### [WHAT TO DO]
For each line below that holds "stdout", return the line as it stands.

=== Section Start ===

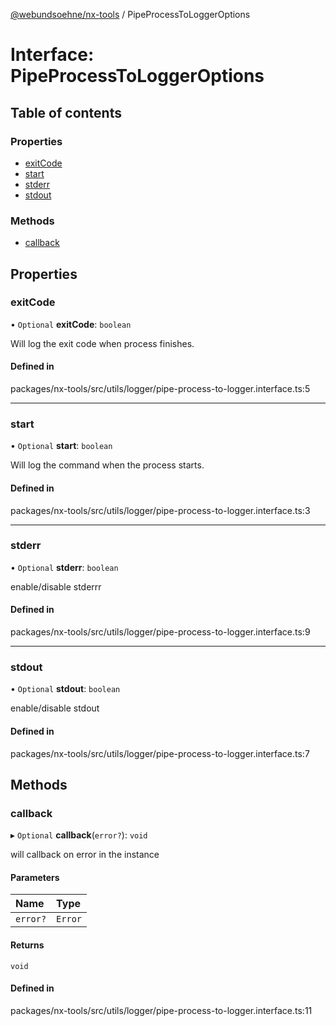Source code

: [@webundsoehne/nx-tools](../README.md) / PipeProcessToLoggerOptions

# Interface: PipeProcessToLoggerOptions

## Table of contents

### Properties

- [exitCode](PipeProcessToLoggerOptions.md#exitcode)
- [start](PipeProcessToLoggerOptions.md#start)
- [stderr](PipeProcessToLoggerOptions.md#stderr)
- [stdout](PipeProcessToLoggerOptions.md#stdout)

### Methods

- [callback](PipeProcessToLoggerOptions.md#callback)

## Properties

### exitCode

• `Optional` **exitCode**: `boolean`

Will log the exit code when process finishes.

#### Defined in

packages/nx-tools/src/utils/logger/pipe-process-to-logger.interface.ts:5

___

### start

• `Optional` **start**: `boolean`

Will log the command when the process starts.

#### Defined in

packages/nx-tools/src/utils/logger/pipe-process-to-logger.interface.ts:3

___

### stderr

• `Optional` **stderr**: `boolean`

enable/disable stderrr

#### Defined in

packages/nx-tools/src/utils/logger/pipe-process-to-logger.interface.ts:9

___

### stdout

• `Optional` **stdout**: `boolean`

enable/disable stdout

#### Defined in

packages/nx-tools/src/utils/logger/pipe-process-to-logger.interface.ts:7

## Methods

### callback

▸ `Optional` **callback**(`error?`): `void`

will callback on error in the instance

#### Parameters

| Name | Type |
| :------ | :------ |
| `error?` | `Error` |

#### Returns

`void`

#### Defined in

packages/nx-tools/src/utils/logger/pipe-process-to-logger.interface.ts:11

=== Section End ===
=== Section Start ===

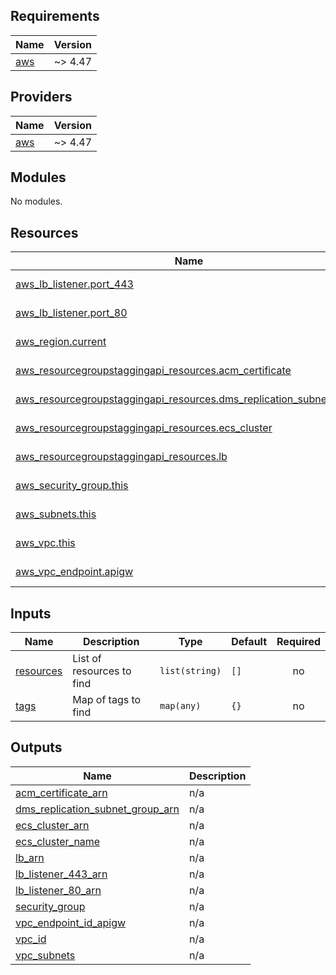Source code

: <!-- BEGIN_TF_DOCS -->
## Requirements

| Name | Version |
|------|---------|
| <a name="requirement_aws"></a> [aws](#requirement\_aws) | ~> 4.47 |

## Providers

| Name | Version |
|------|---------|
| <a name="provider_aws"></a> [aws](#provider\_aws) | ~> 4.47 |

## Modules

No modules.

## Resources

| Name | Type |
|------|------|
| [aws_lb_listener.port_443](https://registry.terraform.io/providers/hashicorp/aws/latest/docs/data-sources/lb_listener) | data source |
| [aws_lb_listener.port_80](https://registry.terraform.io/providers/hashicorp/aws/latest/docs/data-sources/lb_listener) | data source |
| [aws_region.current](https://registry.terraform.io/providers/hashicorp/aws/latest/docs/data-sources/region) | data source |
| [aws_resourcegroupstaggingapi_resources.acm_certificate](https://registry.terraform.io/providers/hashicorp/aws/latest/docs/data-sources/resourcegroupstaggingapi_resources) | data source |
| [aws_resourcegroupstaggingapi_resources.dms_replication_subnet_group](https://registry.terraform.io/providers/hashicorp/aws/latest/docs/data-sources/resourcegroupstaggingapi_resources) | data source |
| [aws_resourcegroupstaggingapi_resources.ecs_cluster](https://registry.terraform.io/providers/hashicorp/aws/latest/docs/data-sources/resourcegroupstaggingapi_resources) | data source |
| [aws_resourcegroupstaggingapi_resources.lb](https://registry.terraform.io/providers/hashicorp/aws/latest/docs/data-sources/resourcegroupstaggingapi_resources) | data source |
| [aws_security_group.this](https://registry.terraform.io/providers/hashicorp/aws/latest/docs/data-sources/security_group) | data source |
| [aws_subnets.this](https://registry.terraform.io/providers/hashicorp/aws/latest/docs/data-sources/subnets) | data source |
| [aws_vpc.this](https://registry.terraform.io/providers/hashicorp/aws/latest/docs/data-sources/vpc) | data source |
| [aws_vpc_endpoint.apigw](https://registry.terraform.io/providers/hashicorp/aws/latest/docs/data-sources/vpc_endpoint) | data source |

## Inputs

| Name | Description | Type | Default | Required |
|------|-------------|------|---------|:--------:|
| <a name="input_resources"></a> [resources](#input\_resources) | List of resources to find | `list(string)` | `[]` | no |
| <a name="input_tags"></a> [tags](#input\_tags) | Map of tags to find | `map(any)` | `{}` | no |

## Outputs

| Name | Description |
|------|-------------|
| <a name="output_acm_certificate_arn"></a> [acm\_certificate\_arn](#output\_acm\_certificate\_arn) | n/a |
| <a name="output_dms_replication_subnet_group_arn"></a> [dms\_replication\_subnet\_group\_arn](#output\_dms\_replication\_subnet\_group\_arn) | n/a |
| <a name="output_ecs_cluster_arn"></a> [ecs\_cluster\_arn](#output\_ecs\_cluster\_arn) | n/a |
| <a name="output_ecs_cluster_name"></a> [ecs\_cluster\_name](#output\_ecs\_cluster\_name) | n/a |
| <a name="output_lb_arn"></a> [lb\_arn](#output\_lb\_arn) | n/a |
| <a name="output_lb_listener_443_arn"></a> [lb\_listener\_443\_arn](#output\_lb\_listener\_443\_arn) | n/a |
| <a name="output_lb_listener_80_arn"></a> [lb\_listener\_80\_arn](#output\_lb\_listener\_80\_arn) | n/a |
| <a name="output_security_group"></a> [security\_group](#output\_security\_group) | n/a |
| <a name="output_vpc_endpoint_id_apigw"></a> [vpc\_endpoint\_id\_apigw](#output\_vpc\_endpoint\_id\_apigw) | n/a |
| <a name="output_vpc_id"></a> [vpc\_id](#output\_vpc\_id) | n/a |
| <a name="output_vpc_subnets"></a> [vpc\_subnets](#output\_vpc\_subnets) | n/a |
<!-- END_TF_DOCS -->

=== Section End ===

### [EXERCISE SOLUTION]
- [stdout](PipeProcessToLoggerOptions.md#stdout)
### stdout
• `Optional` **stdout**: `boolean`
enable/disable stdout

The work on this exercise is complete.